The relationship between cost value in each iteration is shown in figure 2.a, clearly, the cost value tends to bottoms out and remains stable after iteration 40. The rest iteration doesn’t seem to reduces the cost value as much and could be unnecessary. When the calculation is expensive, we might not want to continued the iteration while the solution is already good enough. So plotting cost value after each iteration or even calculating the slope of that function could be a way to decide when to stop GD.
Figure 2.b shows that setting \(1e-3\) as the threshold is not good enough to stop GD because in that example, the optimal solution occurs when \(\mid {grad} \mid \approx 5.94\).
3.2. Stucking in Local Optimum
In figure (3), when trying to fit data by a parabola, GD get stuck in a local optimum, we know that because the green line is the solution found by formula (which is global optimum as I have explain in this blog). When trying to fit a parabola, another vector is added to the collumn space. When working with high dimensional space, it’s likely to have multiple local mimima. It means GD is very sensitive to initial value and it’s hard to get out of a local minimum. There are serveral variant of GD that can deal with this problem such as Stochastic Gradient Descent.

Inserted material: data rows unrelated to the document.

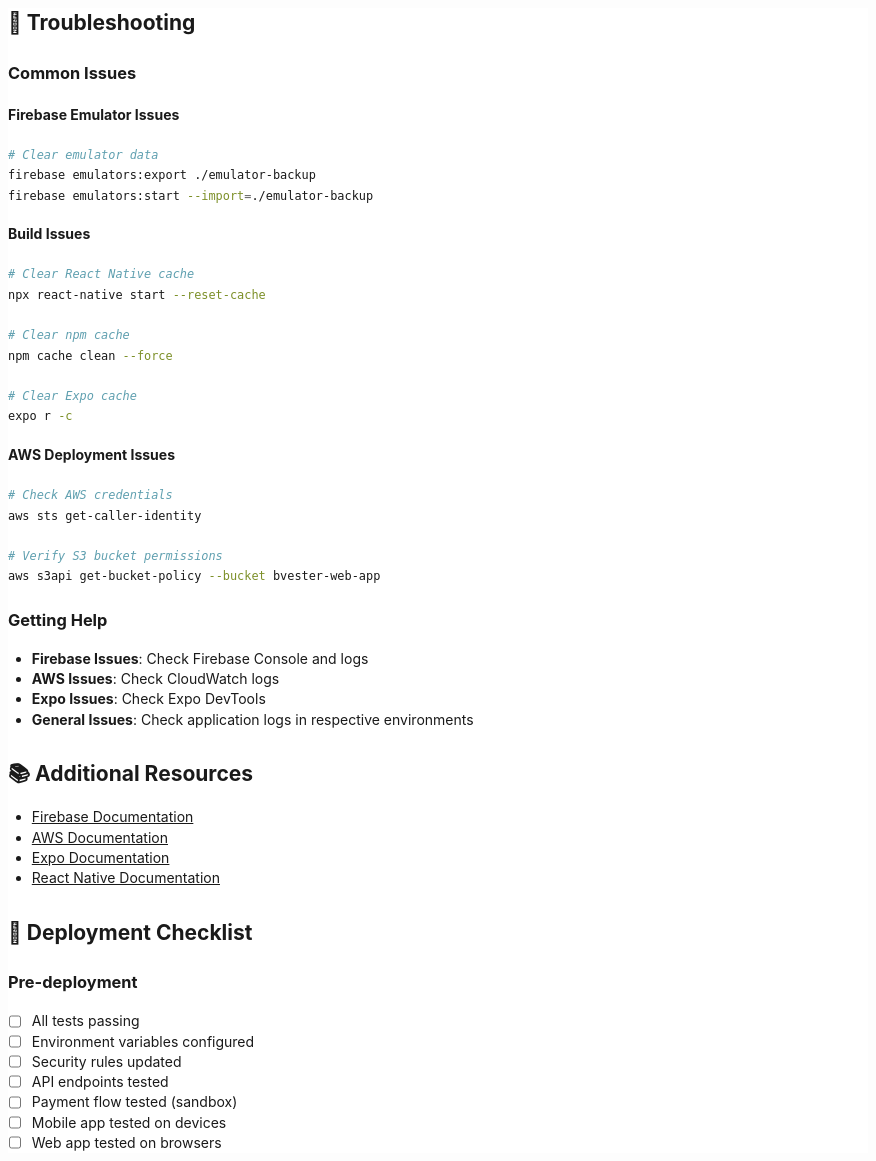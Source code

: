 ## 🚨 Troubleshooting

### Common Issues

#### Firebase Emulator Issues
```bash
# Clear emulator data
firebase emulators:export ./emulator-backup
firebase emulators:start --import=./emulator-backup
```

#### Build Issues
```bash
# Clear React Native cache
npx react-native start --reset-cache

# Clear npm cache
npm cache clean --force

# Clear Expo cache
expo r -c
```

#### AWS Deployment Issues
```bash
# Check AWS credentials
aws sts get-caller-identity

# Verify S3 bucket permissions
aws s3api get-bucket-policy --bucket bvester-web-app
```

### Getting Help

- **Firebase Issues**: Check Firebase Console and logs
- **AWS Issues**: Check CloudWatch logs
- **Expo Issues**: Check Expo DevTools
- **General Issues**: Check application logs in respective environments

## 📚 Additional Resources

- [Firebase Documentation](https://firebase.google.com/docs)
- [AWS Documentation](https://docs.aws.amazon.com)
- [Expo Documentation](https://docs.expo.dev)
- [React Native Documentation](https://reactnative.dev/docs/getting-started)

## 🔄 Deployment Checklist

### Pre-deployment
- [ ] All tests passing
- [ ] Environment variables configured
- [ ] Security rules updated
- [ ] API endpoints tested
- [ ] Payment flow tested (sandbox)
- [ ] Mobile app tested on devices
- [ ] Web app tested on browsers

3.3. Speed to convergence (Learning rate)
Learning rate (\(\alpha\)) is an important parameter, small learning rate as in figure 4.a can slow down GD and maybe makes it very slow to converge. On the other hand, large learning rate as in figure 4.b can make GD impossible to converge.
3.4. Disadvantage compared to using formula
Gradient Descent | Normal Equation |
---|---|
Need to chose learning rate | No need to choose learning rate |
Needs many iteration | Don’t need to iterate |
Work well even when n (features) is large | Need to compute projection matrix 0(n3) |
O(kn2) | Slow if n (features) is very large |
3.5. Speedup GD
Feature Scaling is commonly be used when working with GD, we want features are in similar scale (range) and it can be archieved by:
- Rescaling: The simplest method is rescaling the range of features to scale the range in [0, 1] or [−1, 1]. Selecting the target range depends on the nature of the data.
\begin{equation} x’=\frac{x-min(x)}{max(x)-min(x)} \end{equation}
\(x\) is original value and \(x'\) is the normalized value.
- Mean normalisation
\begin{equation} x’=\frac{x-mean(x)}{s_i} \end{equation}
\(s_i\) can be standard deviation or \(s_i\) is the range of value (max-min).